(Problem to work on): Line count for "openssl": say how many lines of the data contain it, with no other text.

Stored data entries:
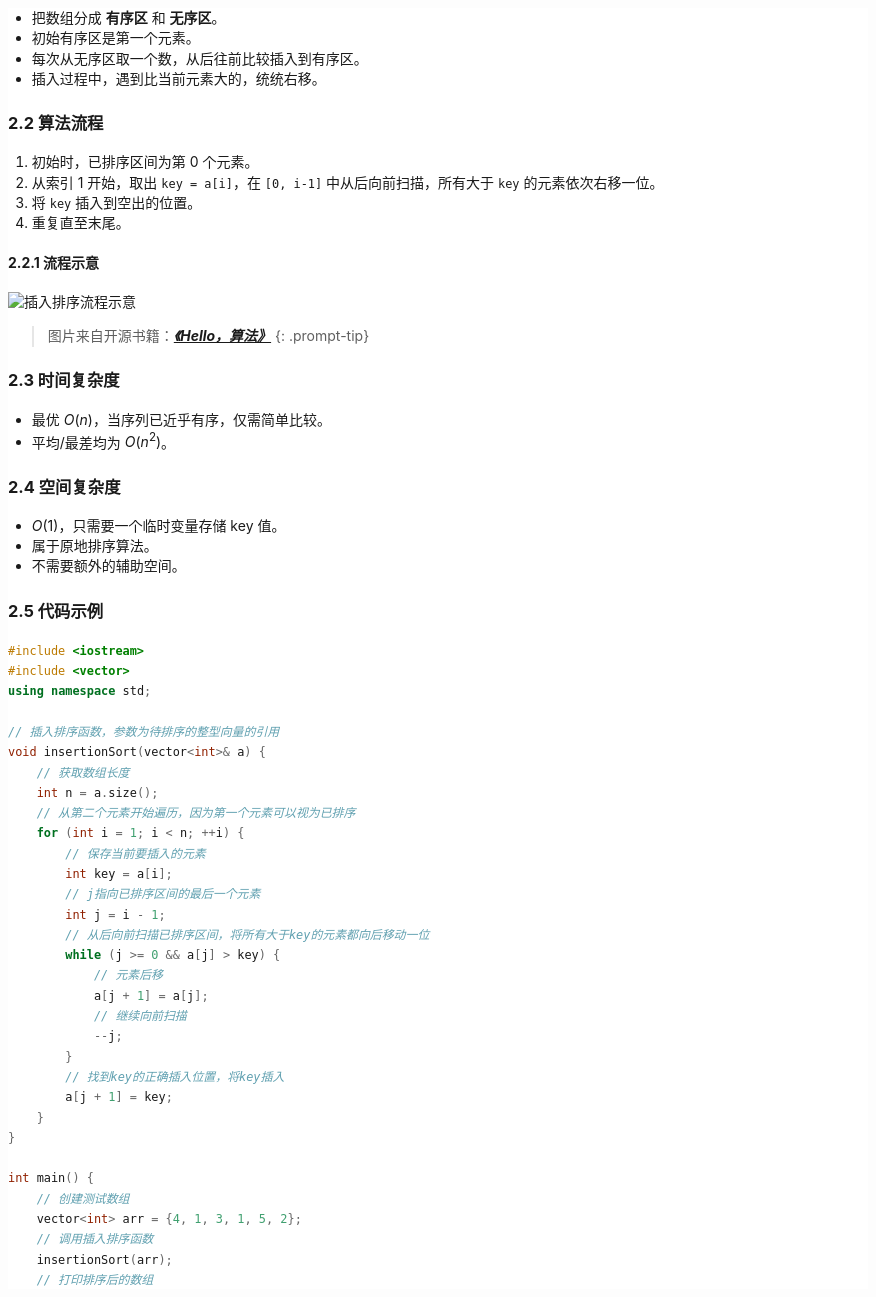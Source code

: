 * 把数组分成 **有序区** 和 **无序区**。
* 初始有序区是第一个元素。
* 每次从无序区取一个数，从后往前比较插入到有序区。
* 插入过程中，遇到比当前元素大的，统统右移。

### 2.2 算法流程

1. 初始时，已排序区间为第 0 个元素。
2. 从索引 1 开始，取出 `key = a[i]`，在 `[0, i-1]` 中从后向前扫描，所有大于 `key` 的元素依次右移一位。
3. 将 `key` 插入到空出的位置。
4. 重复直至末尾。

#### 2.2.1 流程示意

![插入排序流程示意](https://www.hello-algo.com/chapter_sorting/insertion_sort.assets/insertion_operation.png)

>图片来自开源书籍：[***《Hello，算法》***](https://www.hello-algo.com/chapter_hello_algo/)
{: .prompt-tip}

### 2.3 时间复杂度

* 最优 $O(n)$，当序列已近乎有序，仅需简单比较。
* 平均/最差均为 $O(n^2)$。

### 2.4 空间复杂度

* $O(1)$，只需要一个临时变量存储 key 值。
* 属于原地排序算法。
* 不需要额外的辅助空间。

### 2.5 代码示例

```cpp
#include <iostream>
#include <vector>
using namespace std;

// 插入排序函数，参数为待排序的整型向量的引用
void insertionSort(vector<int>& a) {
    // 获取数组长度
    int n = a.size();
    // 从第二个元素开始遍历，因为第一个元素可以视为已排序
    for (int i = 1; i < n; ++i) {
        // 保存当前要插入的元素
        int key = a[i];
        // j指向已排序区间的最后一个元素
        int j = i - 1;
        // 从后向前扫描已排序区间，将所有大于key的元素都向后移动一位
        while (j >= 0 && a[j] > key) {
            // 元素后移
            a[j + 1] = a[j];
            // 继续向前扫描
            --j;
        }
        // 找到key的正确插入位置，将key插入
        a[j + 1] = key;
    }
}

int main() {
    // 创建测试数组
    vector<int> arr = {4, 1, 3, 1, 5, 2};
    // 调用插入排序函数
    insertionSort(arr);
    // 打印排序后的数组
```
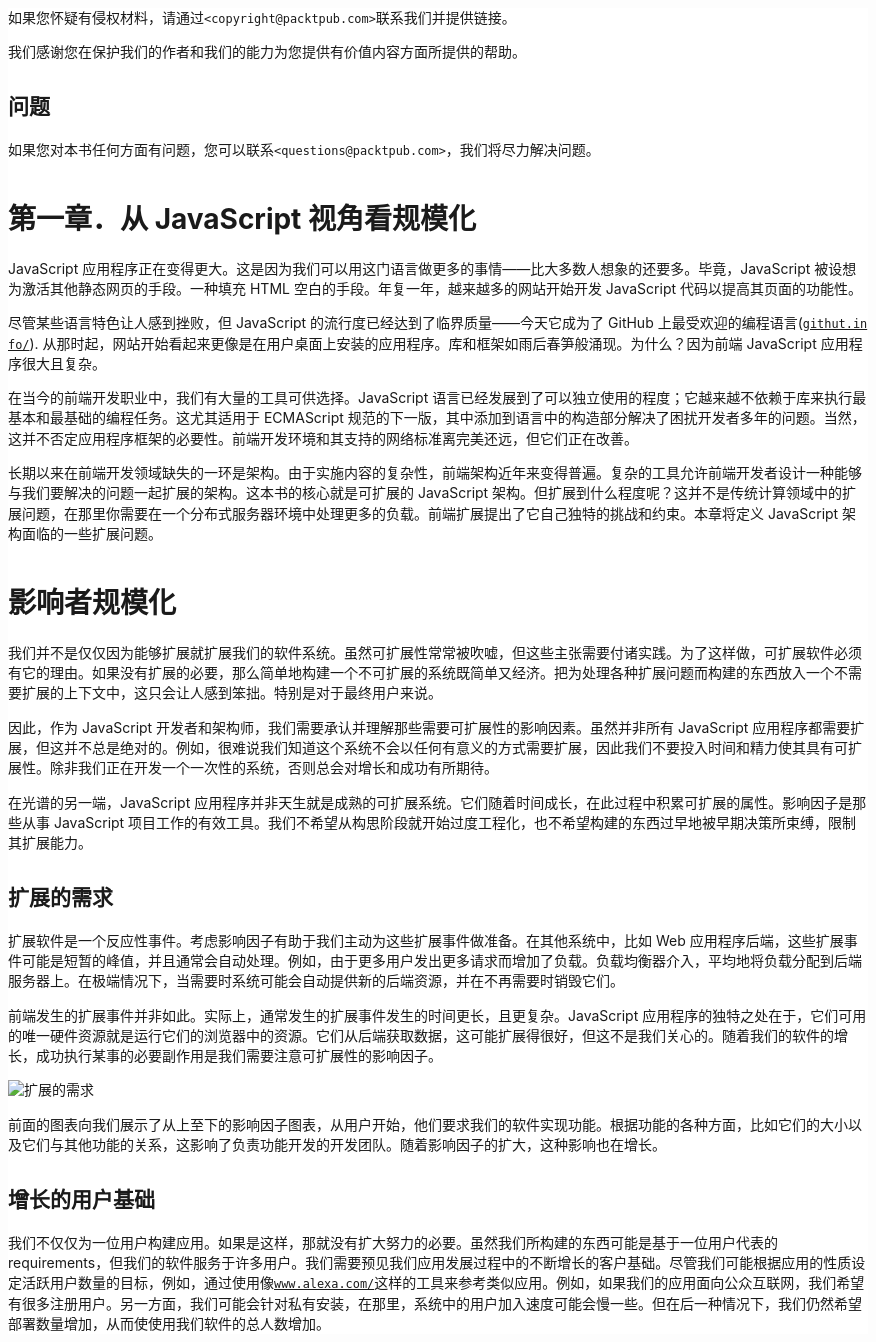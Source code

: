 如果您怀疑有侵权材料，请通过`<copyright@packtpub.com>`联系我们并提供链接。

我们感谢您在保护我们的作者和我们的能力为您提供有价值内容方面所提供的帮助。

## 问题

如果您对本书任何方面有问题，您可以联系`<questions@packtpub.com>`，我们将尽力解决问题。


# 第一章．从 JavaScript 视角看规模化

JavaScript 应用程序正在变得更大。这是因为我们可以用这门语言做更多的事情——比大多数人想象的还要多。毕竟，JavaScript 被设想为激活其他静态网页的手段。一种填充 HTML 空白的手段。年复一年，越来越多的网站开始开发 JavaScript 代码以提高其页面的功能性。

尽管某些语言特色让人感到挫败，但 JavaScript 的流行度已经达到了临界质量——今天它成为了 GitHub 上最受欢迎的编程语言([`githut.info/`](http://githut.info/)). 从那时起，网站开始看起来更像是在用户桌面上安装的应用程序。库和框架如雨后春笋般涌现。为什么？因为前端 JavaScript 应用程序很大且复杂。

在当今的前端开发职业中，我们有大量的工具可供选择。JavaScript 语言已经发展到了可以独立使用的程度；它越来越不依赖于库来执行最基本和最基础的编程任务。这尤其适用于 ECMAScript 规范的下一版，其中添加到语言中的构造部分解决了困扰开发者多年的问题。当然，这并不否定应用程序框架的必要性。前端开发环境和其支持的网络标准离完美还远，但它们正在改善。

长期以来在前端开发领域缺失的一环是架构。由于实施内容的复杂性，前端架构近年来变得普遍。复杂的工具允许前端开发者设计一种能够与我们要解决的问题一起扩展的架构。这本书的核心就是可扩展的 JavaScript 架构。但扩展到什么程度呢？这并不是传统计算领域中的扩展问题，在那里你需要在一个分布式服务器环境中处理更多的负载。前端扩展提出了它自己独特的挑战和约束。本章将定义 JavaScript 架构面临的一些扩展问题。

# 影响者规模化

我们并不是仅仅因为能够扩展就扩展我们的软件系统。虽然可扩展性常常被吹嘘，但这些主张需要付诸实践。为了这样做，可扩展软件必须有它的理由。如果没有扩展的必要，那么简单地构建一个不可扩展的系统既简单又经济。把为处理各种扩展问题而构建的东西放入一个不需要扩展的上下文中，这只会让人感到笨拙。特别是对于最终用户来说。

因此，作为 JavaScript 开发者和架构师，我们需要承认并理解那些需要可扩展性的影响因素。虽然并非所有 JavaScript 应用程序都需要扩展，但这并不总是绝对的。例如，很难说我们知道这个系统不会以任何有意义的方式需要扩展，因此我们不要投入时间和精力使其具有可扩展性。除非我们正在开发一个一次性的系统，否则总会对增长和成功有所期待。

在光谱的另一端，JavaScript 应用程序并非天生就是成熟的可扩展系统。它们随着时间成长，在此过程中积累可扩展的属性。影响因子是那些从事 JavaScript 项目工作的有效工具。我们不希望从构思阶段就开始过度工程化，也不希望构建的东西过早地被早期决策所束缚，限制其扩展能力。

## 扩展的需求

扩展软件是一个反应性事件。考虑影响因子有助于我们主动为这些扩展事件做准备。在其他系统中，比如 Web 应用程序后端，这些扩展事件可能是短暂的峰值，并且通常会自动处理。例如，由于更多用户发出更多请求而增加了负载。负载均衡器介入，平均地将负载分配到后端服务器上。在极端情况下，当需要时系统可能会自动提供新的后端资源，并在不再需要时销毁它们。

前端发生的扩展事件并非如此。实际上，通常发生的扩展事件发生的时间更长，且更复杂。JavaScript 应用程序的独特之处在于，它们可用的唯一硬件资源就是运行它们的浏览器中的资源。它们从后端获取数据，这可能扩展得很好，但这不是我们关心的。随着我们的软件的增长，成功执行某事的必要副作用是我们需要注意可扩展性的影响因子。

![扩展的需求](https://github.com/OpenDocCN/freelearn-js-pt2-zh/raw/master/docs/js-scl/img/4369_01_01.jpg)

前面的图表向我们展示了从上至下的影响因子图表，从用户开始，他们要求我们的软件实现功能。根据功能的各种方面，比如它们的大小以及它们与其他功能的关系，这影响了负责功能开发的开发团队。随着影响因子的扩大，这种影响也在增长。

## 增长的用户基础

我们不仅仅为一位用户构建应用。如果是这样，那就没有扩大努力的必要。虽然我们所构建的东西可能是基于一位用户代表的 requirements，但我们的软件服务于许多用户。我们需要预见我们应用发展过程中的不断增长的客户基础。尽管我们可能根据应用的性质设定活跃用户数量的目标，例如，通过使用像[`www.alexa.com/`](http://www.alexa.com/)这样的工具来参考类似应用。例如，如果我们的应用面向公众互联网，我们希望有很多注册用户。另一方面，我们可能会针对私有安装，在那里，系统中的用户加入速度可能会慢一些。但在后一种情况下，我们仍然希望部署数量增加，从而使使用我们软件的总人数增加。
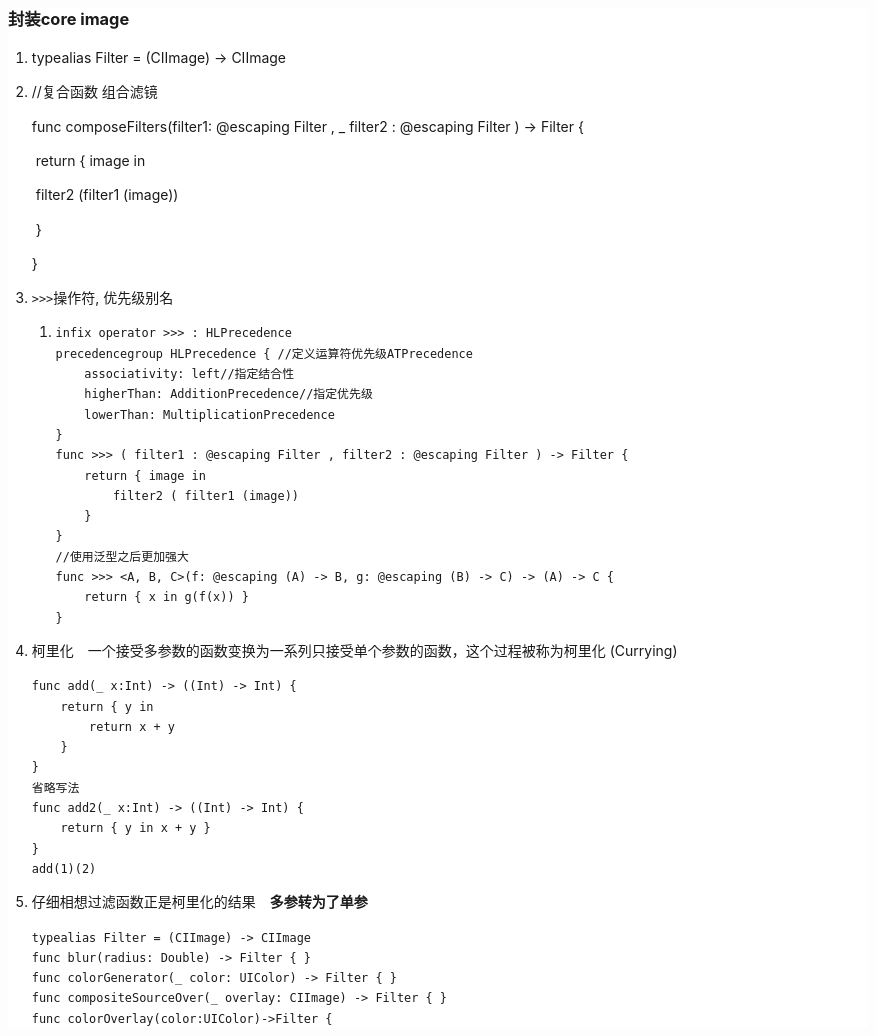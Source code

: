 

### 封装core image

1. typealias Filter = (CIImage) -> CIImage   

2. //复合函数 组合滤镜

   func composeFilters(filter1: @escaping Filter , _ filter2 : @escaping Filter ) -> Filter {

   ​    return { image in

   ​        filter2 (filter1 (image))

   ​    }

   }

3. `>>>`操作符, 优先级别名

   1. ```
      infix operator >>> : HLPrecedence
      precedencegroup HLPrecedence { //定义运算符优先级ATPrecedence
          associativity: left//指定结合性
          higherThan: AdditionPrecedence//指定优先级
          lowerThan: MultiplicationPrecedence
      }
      func >>> ( filter1 : @escaping Filter , filter2 : @escaping Filter ) -> Filter {
          return { image in
              filter2 ( filter1 (image))
          }
      }
      //使用泛型之后更加强大
      func >>> <A, B, C>(f: @escaping (A) -> B, g: @escaping (B) -> C) -> (A) -> C {
          return { x in g(f(x)) }
      }
      
      ```

4. 柯里化　一个接受多参数的函数变换为一系列只接受单个参数的函数，这个过程被称为柯里化 (Currying)

   ```
   func add(_ x:Int) -> ((Int) -> Int) {
       return { y in
           return x + y
       }
   }
   省略写法　
   func add2(_ x:Int) -> ((Int) -> Int) {
       return { y in x + y }
   }
   add(1)(2)
   ```

5. 仔细相想过滤函数正是柯里化的结果　**多参转为了单参**

   ```
   typealias Filter = (CIImage) -> CIImage
   func blur(radius: Double) -> Filter { }
   func colorGenerator(_ color: UIColor) -> Filter { }
   func compositeSourceOver(_ overlay: CIImage) -> Filter { }
   func colorOverlay(color:UIColor)->Filter { 
   ```
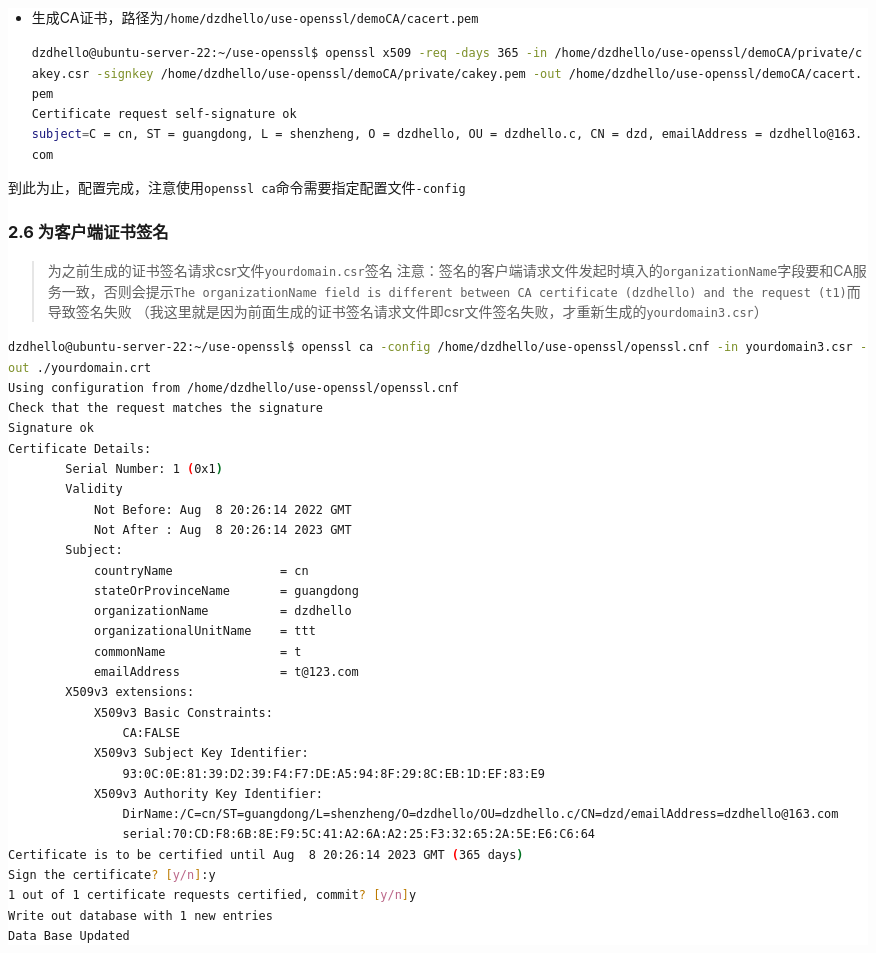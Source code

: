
   ```bash
  ```
* 生成CA证书，路径为`/home/dzdhello/use-openssl/demoCA/cacert.pem`
  ```bash
  dzdhello@ubuntu-server-22:~/use-openssl$ openssl x509 -req -days 365 -in /home/dzdhello/use-openssl/demoCA/private/cakey.csr -signkey /home/dzdhello/use-openssl/demoCA/private/cakey.pem -out /home/dzdhello/use-openssl/demoCA/cacert.pem
  Certificate request self-signature ok
  subject=C = cn, ST = guangdong, L = shenzheng, O = dzdhello, OU = dzdhello.c, CN = dzd, emailAddress = dzdhello@163.com
  ```

<span class="color-red">到此为止，配置完成，注意使用`openssl ca`命令需要指定配置文件`-config`</span>

### 2.6 为客户端证书签名
> 为之前生成的证书签名请求csr文件`yourdomain.csr`签名
> <span class="color-red">注意：签名的客户端请求文件发起时填入的`organizationName`字段要和CA服务一致，否则会提示`The organizationName field is different between CA certificate (dzdhello) and the request (t1)`而导致签名失败</span>
>（我这里就是因为前面生成的证书签名请求文件即csr文件签名失败，才重新生成的`yourdomain3.csr`）

  ```bash
  dzdhello@ubuntu-server-22:~/use-openssl$ openssl ca -config /home/dzdhello/use-openssl/openssl.cnf -in yourdomain3.csr -out ./yourdomain.crt
  Using configuration from /home/dzdhello/use-openssl/openssl.cnf
  Check that the request matches the signature
  Signature ok
  Certificate Details:
          Serial Number: 1 (0x1)
          Validity
              Not Before: Aug  8 20:26:14 2022 GMT
              Not After : Aug  8 20:26:14 2023 GMT
          Subject:
              countryName               = cn
              stateOrProvinceName       = guangdong
              organizationName          = dzdhello
              organizationalUnitName    = ttt
              commonName                = t
              emailAddress              = t@123.com
          X509v3 extensions:
              X509v3 Basic Constraints:
                  CA:FALSE
              X509v3 Subject Key Identifier:
                  93:0C:0E:81:39:D2:39:F4:F7:DE:A5:94:8F:29:8C:EB:1D:EF:83:E9
              X509v3 Authority Key Identifier:
                  DirName:/C=cn/ST=guangdong/L=shenzheng/O=dzdhello/OU=dzdhello.c/CN=dzd/emailAddress=dzdhello@163.com
                  serial:70:CD:F8:6B:8E:F9:5C:41:A2:6A:A2:25:F3:32:65:2A:5E:E6:C6:64
  Certificate is to be certified until Aug  8 20:26:14 2023 GMT (365 days)
  Sign the certificate? [y/n]:y
  1 out of 1 certificate requests certified, commit? [y/n]y
  Write out database with 1 new entries
  Data Base Updated
  ```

(Answer for the task): 5